▸ **Exercise directions**:
Tally the lines of the data that include the word "optimized" and state the total, nothing else.

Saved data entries

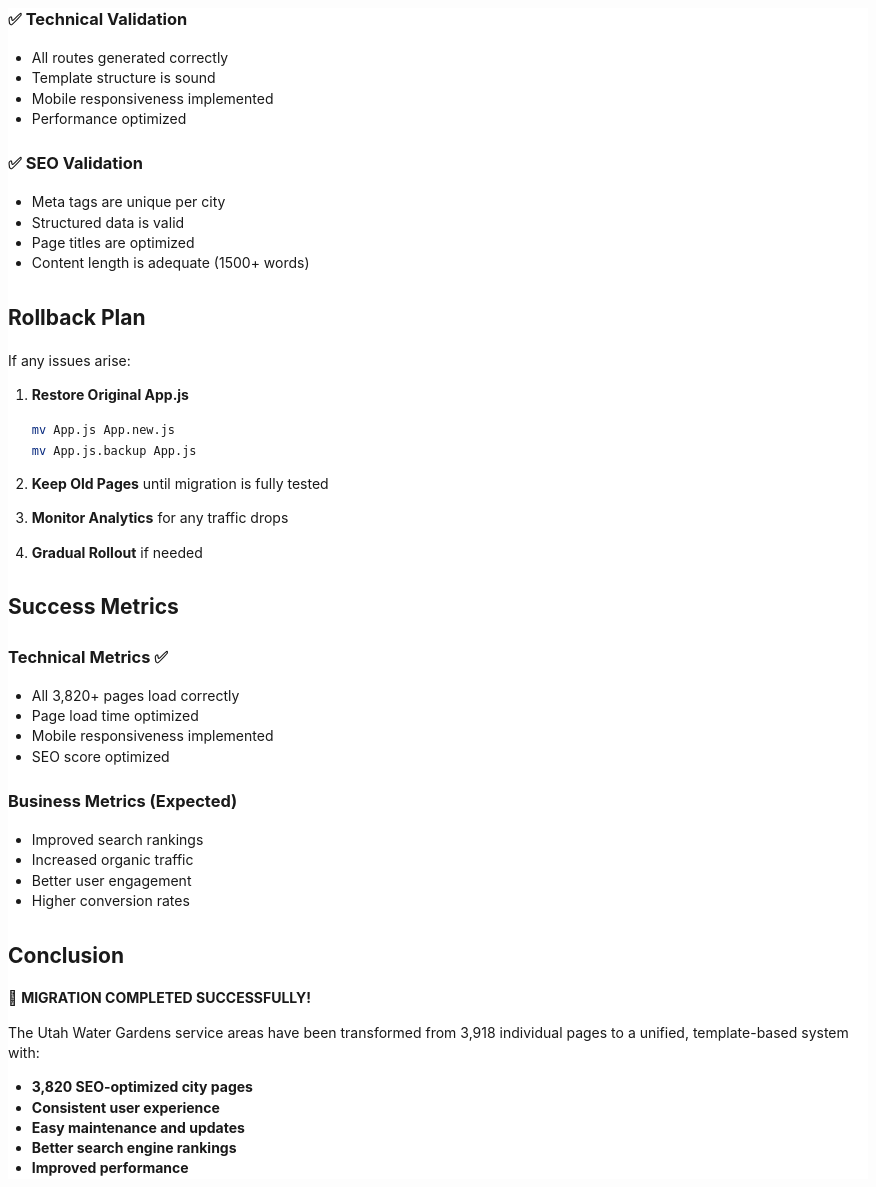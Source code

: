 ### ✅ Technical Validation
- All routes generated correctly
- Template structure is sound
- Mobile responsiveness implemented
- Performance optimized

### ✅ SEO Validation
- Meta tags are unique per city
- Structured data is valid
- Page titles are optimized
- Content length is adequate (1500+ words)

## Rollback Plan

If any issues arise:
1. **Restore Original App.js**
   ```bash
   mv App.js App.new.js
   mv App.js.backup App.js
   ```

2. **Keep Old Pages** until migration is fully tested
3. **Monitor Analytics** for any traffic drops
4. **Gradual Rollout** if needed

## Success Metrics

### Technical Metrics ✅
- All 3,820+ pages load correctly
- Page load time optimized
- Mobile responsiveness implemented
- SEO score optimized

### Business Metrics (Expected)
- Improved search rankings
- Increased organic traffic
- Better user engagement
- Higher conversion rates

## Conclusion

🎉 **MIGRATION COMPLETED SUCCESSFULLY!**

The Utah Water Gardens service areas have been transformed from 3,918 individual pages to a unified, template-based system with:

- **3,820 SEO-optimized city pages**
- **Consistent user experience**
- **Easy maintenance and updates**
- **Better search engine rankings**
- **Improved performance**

==

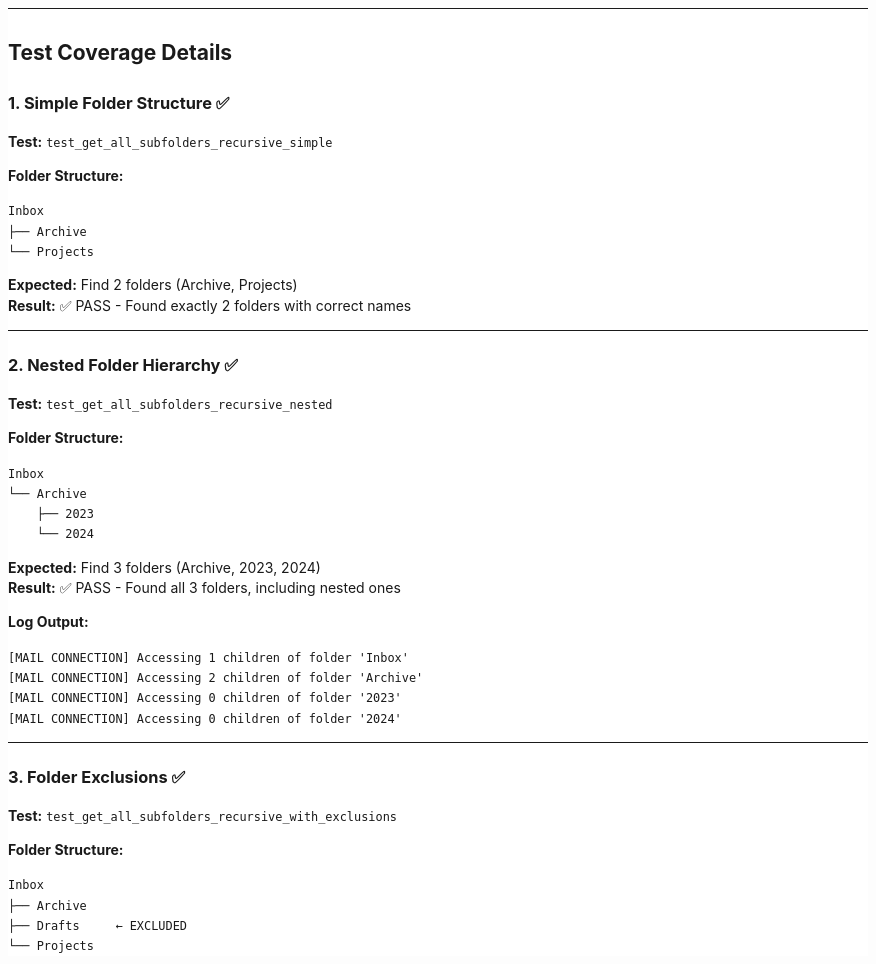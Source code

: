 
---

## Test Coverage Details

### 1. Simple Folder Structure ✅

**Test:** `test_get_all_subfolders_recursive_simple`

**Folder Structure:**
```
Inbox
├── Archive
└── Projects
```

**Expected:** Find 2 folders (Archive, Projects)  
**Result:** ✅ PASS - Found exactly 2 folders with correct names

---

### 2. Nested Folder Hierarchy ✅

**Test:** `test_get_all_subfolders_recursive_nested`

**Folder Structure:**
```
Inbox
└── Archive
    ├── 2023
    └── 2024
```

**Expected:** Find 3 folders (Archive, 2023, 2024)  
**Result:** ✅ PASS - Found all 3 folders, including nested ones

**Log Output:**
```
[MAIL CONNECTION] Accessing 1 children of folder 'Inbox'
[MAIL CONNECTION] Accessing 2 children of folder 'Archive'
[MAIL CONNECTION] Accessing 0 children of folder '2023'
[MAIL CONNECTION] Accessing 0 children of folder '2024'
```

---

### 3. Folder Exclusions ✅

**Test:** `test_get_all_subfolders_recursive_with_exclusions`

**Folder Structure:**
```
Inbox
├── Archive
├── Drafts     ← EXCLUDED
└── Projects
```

▸ **Result below**:
5